🔼The name Hormah: Summary
- Meaning
- Devoted, Dedicated
- Etymology
- From the verb חרם (haram), to designate or consign to the afterlife.
🔼The name Hormah in the Bible
The name Hormah belongs to one or two cities of indigenous Canaanites, although the Canaanites may not have called their city such.
When the spies return from checking out Canaan and submit bad reports, YHWH declares that Israel will have to stay in the desert for forty years. The Israelites don't like that and decide to go to Canaan anyway. There they are met by the Amalekites, who defeat them as far as Hormah (Numbers 14:45, Deuteronomy 1:44). A while later, however, the king of Arad attacked Israel and Israel defeated him and his army. On account of that victory, the Israelites began to call the place Hormah, so it seems likely that it was called something else before (Numbers 21:3).
When Joshua took over the leadership from Moses, Hormah itself was defeated (Joshua 12:14) and given to the tribe of Judah (Joshua 15:30). The tribe of Simeon could have no land of its own, so Simeon moved into Judah's territory and lived in Hormah and other cities (Joshua 19:4, 1 Chronicles 4:30). But Simeon and Judah got along famously and when a group of Kenites moved into Zephath, a place in Judah's southland (or Negev), close to Arad, Judah and Simeon joined forces and drove them out.

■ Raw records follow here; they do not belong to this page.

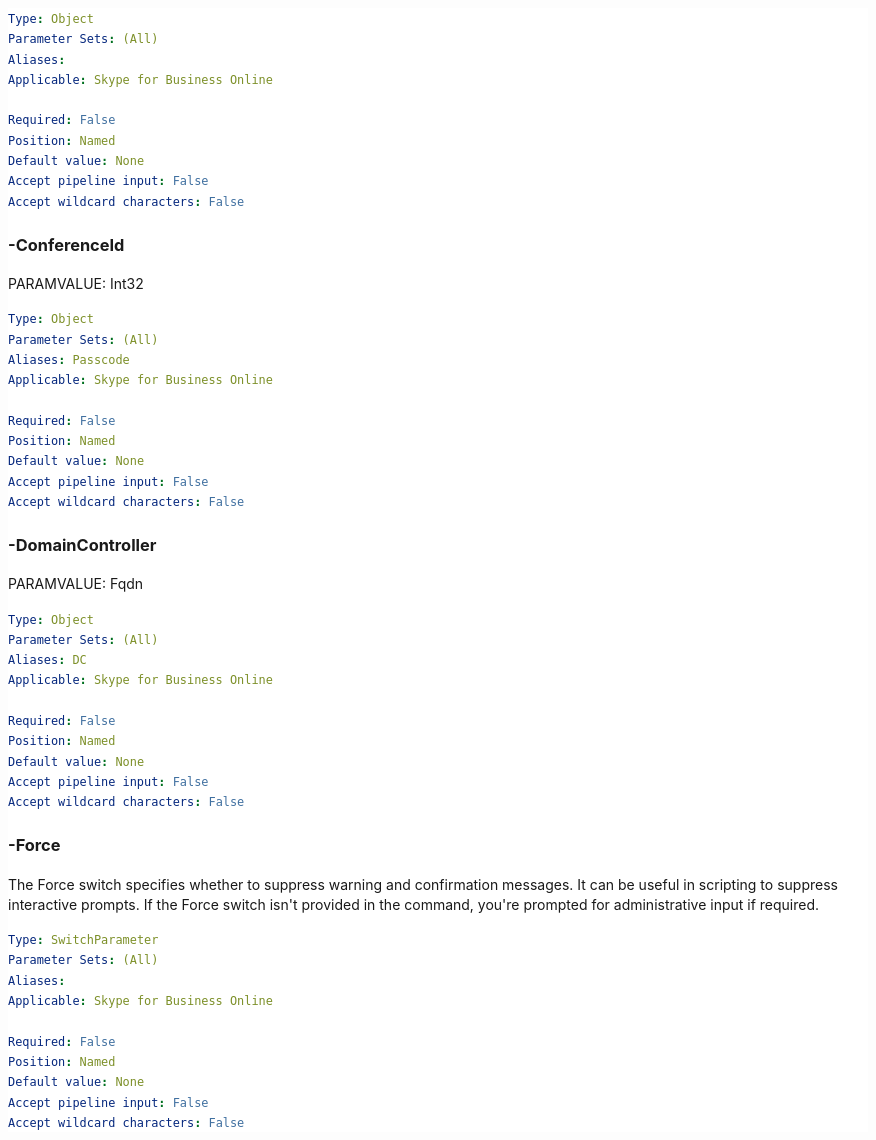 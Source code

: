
 ```yaml
Type: Object
Parameter Sets: (All)
Aliases: 
Applicable: Skype for Business Online

Required: False
Position: Named
Default value: None
Accept pipeline input: False
Accept wildcard characters: False
```

### -ConferenceId
PARAMVALUE: Int32

```yaml
Type: Object
Parameter Sets: (All)
Aliases: Passcode
Applicable: Skype for Business Online

Required: False
Position: Named
Default value: None
Accept pipeline input: False
Accept wildcard characters: False
```

### -DomainController
PARAMVALUE: Fqdn

```yaml
Type: Object
Parameter Sets: (All)
Aliases: DC
Applicable: Skype for Business Online

Required: False
Position: Named
Default value: None
Accept pipeline input: False
Accept wildcard characters: False
```

### -Force
The Force switch specifies whether to suppress warning and confirmation messages.
It can be useful in scripting to suppress interactive prompts.
If the Force switch isn't provided in the command, you're prompted for administrative input if required.

```yaml
Type: SwitchParameter
Parameter Sets: (All)
Aliases: 
Applicable: Skype for Business Online

Required: False
Position: Named
Default value: None
Accept pipeline input: False
Accept wildcard characters: False
```
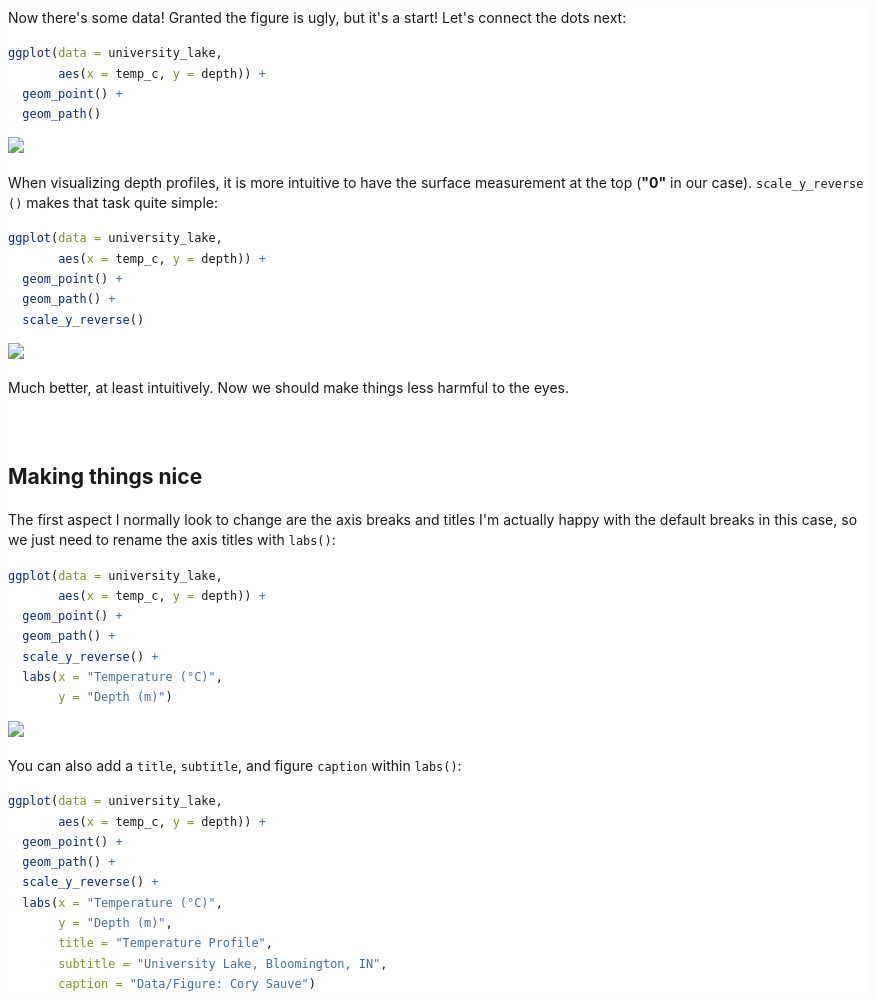 Now there's some data! Granted the figure is ugly, but it's a start! Let's connect the dots next:

```r
ggplot(data = university_lake,  
       aes(x = temp_c, y = depth)) + 
  geom_point() +
  geom_path()
```

<img src="{{< blogdown/postref >}}index_files/figure-html/path-1.png" width="672" />

<br>

When visualizing depth profiles, it is more intuitive to have the surface measurement at the top (**"0"** in our case). `scale_y_reverse()` makes that task quite simple:

```r
ggplot(data = university_lake,  
       aes(x = temp_c, y = depth)) + 
  geom_point() +
  geom_path() + 
  scale_y_reverse()
```

<img src="{{< blogdown/postref >}}index_files/figure-html/axis-1.png" width="672" />

Much better, at least intuitively. Now we should make things less harmful to the eyes.

<br>

## Making things nice 

The first aspect I normally look to change are the axis breaks and titles I'm actually happy with the default breaks in this case, so we just need to rename the axis titles with `labs()`: 

```r
ggplot(data = university_lake,  
       aes(x = temp_c, y = depth)) + 
  geom_point() +
  geom_path() + 
  scale_y_reverse() +
  labs(x = "Temperature (°C)", 
       y = "Depth (m)") 
```

<img src="{{< blogdown/postref >}}index_files/figure-html/labs-1.png" width="672" />

<br>

You can also add a `title`, `subtitle`, and figure `caption` within `labs()`:

```r
ggplot(data = university_lake,  
       aes(x = temp_c, y = depth)) + 
  geom_point() +
  geom_path() + 
  scale_y_reverse() +
  labs(x = "Temperature (°C)", 
       y = "Depth (m)", 
       title = "Temperature Profile", 
       subtitle = "University Lake, Bloomington, IN", 
       caption = "Data/Figure: Cory Sauve") 
```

On account of that victory, this place became known as Hormah as well (Judges 1:17).
Much later, while David and his men were with the Philistines, a group of Amalekites attacked David's headquarter in Ziklag and abducted the women. David and his band gave chase, defeated the Amalekites and dispensed the spoil among cities that had been faithful to him. One of these was Hormah (1 Samuel 30:30).
🔼Etymology of the name Hormah
The name Hormah is a feminine noun derived from the verb חרם (haram), which means to designate something or someone to its proper place in the afterlife:
חרם
The verb חרם (haram) describes to separate something from its natural economy and consign it to the afterlife. In practice this may either mean to grab hold of something and utterly obliterate it forever, or else set it aside for its forever keeping or some special sacred service (hence the word "harem").
The noun חרם (herem) may either refer to the act of designating something to the afterlife, or the item so designated. Perhaps a second but identical noun (or else this same noun) describes a fishing net. Such a net is of course an item with which fish are extracted from their natural economy and designated their afterlife.
🔼Hormah meaning
For a meaning of the name Hormah, NOBSE Study Bible Name List reads Devoted To Destruction, but it should be noted that destruction is just one of two outcomes of the action of the verb חרם (haram).
Jones' Dictionary of Old Testament Proper Names proposes Anathema, which is the Greek word for a similar duality of something devoted to God (Luke 21:5), or else destined for destruction (Romans 9:3).
BDB Theological Dictionary translates this name with Asylum, because the cognate Arabic noun means just that.